This is a question by WhitleyMahnken.


Quote Originally Posted by WhitleyMahnken View Post
Hello everyone, I am doing my Ph.D. in Machine Learning Algorithms from Florida University, Gainesville. Before this, I have completed my Master from University of Central Florida, Orlando. I have recently started my Ph.D. dissertation and needed help with some problems.
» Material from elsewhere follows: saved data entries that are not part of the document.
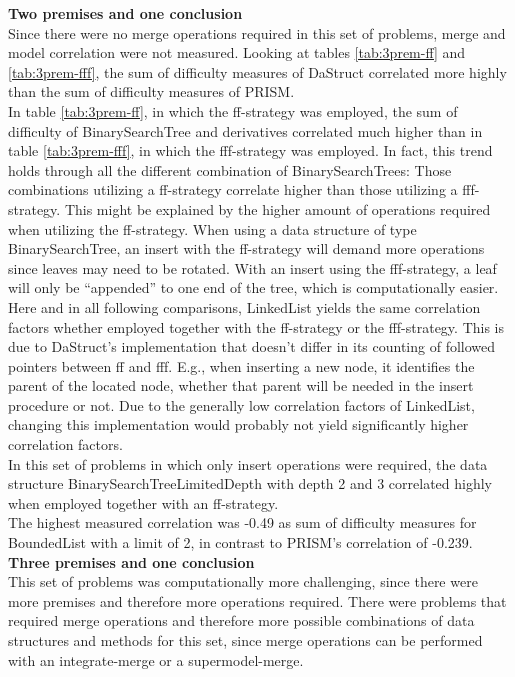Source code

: \documentclass[hidelinks]{scrartcl}
\begin{document}
\textbf{Two premises and one conclusion} \\
Since there were no merge operations required in this set of problems, merge and model correlation were not measured. Looking at tables \ref{tab:3prem-ff} and \ref{tab:3prem-fff}, the sum of difficulty measures of DaStruct correlated more highly than the sum of difficulty measures of PRISM. \\
In table \ref{tab:3prem-ff}, in which the ff-strategy was employed, the sum of difficulty of BinarySearchTree and derivatives correlated much higher than in table \ref{tab:3prem-fff}, in which the fff-strategy was employed. In fact, this trend holds through all the different combination of BinarySearchTrees: Those combinations utilizing a ff-strategy correlate higher than those utilizing a fff-strategy. This might be explained by the higher amount of operations required when utilizing the ff-strategy. When using a data structure of type BinarySearchTree, an insert with the ff-strategy will demand more operations since leaves may need to be rotated. With an insert using the fff-strategy, a leaf will only be ``appended'' to one end of the tree, which is computationally easier. \\
Here and in all following comparisons, LinkedList yields the same correlation factors whether employed together with the ff-strategy or the fff-strategy. This is due to DaStruct's implementation that doesn't differ in its counting of followed pointers between ff and fff. E.g., when inserting a new node, it identifies the parent of the located node, whether that parent will be needed in the insert procedure or not. Due to the generally low correlation factors of LinkedList, changing this implementation would probably not yield significantly higher correlation factors. \\
In this set of problems in which only insert operations were required, the data structure BinarySearchTreeLimitedDepth with depth 2 and 3 correlated highly when employed together with an ff-strategy. \\
The highest measured correlation was -0.49 as sum of difficulty measures for BoundedList with a limit of 2, in contrast to PRISM's correlation of -0.239.  \\

\textbf{Three premises and one conclusion} \\
This set of problems was computationally more challenging, since there were more premises and therefore more operations required. There were problems that required merge operations and therefore more possible combinations of data structures and methods for this set, since merge operations can be performed with an integrate-merge or a supermodel-merge. \\
\end{document}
My thesis topic is simple if you have experienced with non-linear implementation with SVM with biased Neural Networks Kernels and customized RBFs Kernels.
Everything is okay if you are allowed to use more examples. But, the professor has clearly mentioned that I only have to use 3000 inputs. Forum members (who have implemented ML in the past) will know that 3000 is nothing to get 75% correct results. As facing Regularization, Generalization, Overfitting and Validation and these need to allot of non-poisoned data, in addition to available data as inputs. Further, I am using nonlinear inputs, these means more data will be completely lost while getting fed to the algorithm. Also remember, I am using RBF and NN kernels.


As the situation is tough, here are my questions:

  • What would be the desired solution, you could propose?
  • As you have to implement multiple techniques for handling performance issues? How to take care of R,G, V.
  • As the there are a low number of inputs, what is the way to take care of data snooping?
  • How to know that the data is biased or not?
  • How to solve the Oscar Razor without touching the inputs?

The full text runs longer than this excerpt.